The constant-time property is considered the security standard for cryptographic code. Code following the constant-time discipline is free from secret-dependent branches and memory accesses, and thus avoids leaking secrets through cache and timing side-channels. The constant-time property makes a number of implicit assumptions that are fundamentally at odds with the reality of cryptographic code. Constant-time is not robust. The first issue with constant-time is that it is a whole-program property: It relies on the entirety of the code base being constant-time. But, cryptographic developers do not generally write whole programs; rather, they provide libraries and specific algorithms for other application developers to use. As such, developers of security libraries must maintain their security guarantees even when their code is operating within (potentially untrusted) application contexts. Constant-time requires memory safety.
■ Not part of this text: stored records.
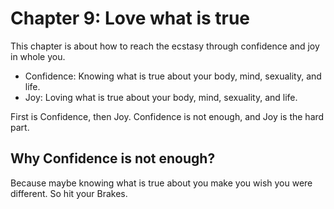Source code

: # Chapter 9: Love what is true

This chapter is about how to reach the ecstasy through confidence and joy in whole you.

- Confidence: Knowing what is true about your body, mind, sexuality, and life.
- Joy: Loving what is true about your body, mind, sexuality, and life.

First is Confidence, then Joy. Confidence is not enough, and Joy is the hard part.

## Why Confidence is not enough?

Because maybe knowing what is true about you make you wish you were different. So hit your Brakes. 


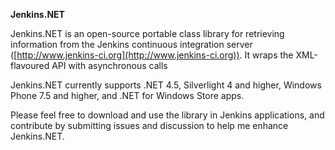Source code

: **Jenkins.NET**

Jenkins.NET is an open-source portable class library for retrieving information from the Jenkins continuous integration server ([http://www.jenkins-ci.org](http://www.jenkins-ci.org)). It wraps the XML-flavoured API with asynchronous calls

Jenkins.NET currently supports .NET 4.5, Silverlight 4 and higher, Windows Phone 7.5 and higher, and .NET for Windows Store apps.

Please feel free to download and use the library in Jenkins applications, and contribute by submitting issues and discussion to help me enhance Jenkins.NET.
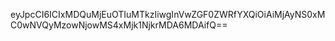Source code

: eyJpcCI6ICIxMDQuMjEuOTIuMTkzIiwgInVwZGF0ZWRfYXQiOiAiMjAyNS0xMC0wNVQyMzowNjowMS4xMjk1NjkrMDA6MDAifQ==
The whole-program nature of constant-time also leads to a second issue: constant-time requires memory safety of all the running code. Any memory safety bugs, whether in the library or the application, will wend their way back to side-channel leaks of secrets if not direct disclosure. And although cryptographic libraries should (and are) written to be memory-safe, it is unfortunately unrealistic to expect the same from every application that uses each library. We formalize robust constant-time and build a RobustIsoCrypt compiler that transforms the library code and protects the secrets even when they are linked with untrusted code. Our evaluation with SUPERCOP benchmarking framework shows that the performance overhead is less than five percent on average.

翻译：恒时性被认为是密码学代码的安全标准。遵循恒时规范的代码不依赖于秘密的代码分支和内存访问，从而避免通过缓存和时序侧信道泄露秘密。然而，恒时性隐含的一系列假设从根本上与密码学代码的现实相悖：恒时性并非鲁棒的。恒时性的首要问题在于它是一种全局程序属性：它依赖于整个代码库均满足恒时性。但密码学开发者通常不编写完整程序，而是提供供其他应用开发者使用的库和特定算法。因此，安全库的开发者必须确保其代码在（可能不可信的）应用环境中运行时仍能维持安全保证。恒时性要求内存安全。恒时性的全局程序性质还导致第二个问题：它要求所有运行代码均具备内存安全性。任何内存安全漏洞——无论是库本身还是应用程序中的——都将以侧信道泄露秘密的方式间接暴露，甚至直接泄露秘密。尽管密码学库应当（且确实）被编写为内存安全的，但要求使用每个库的所有应用程序同样具备内存安全却是不切实际的。我们形式化定义了鲁棒恒时性，并构建了RobustIsoCrypt编译器。该编译器可转换库代码，即使将代码与不可信代码链接时也能保护秘密。基于SUPERCOP基准测试框架的评估表明，其性能开销平均低于5%。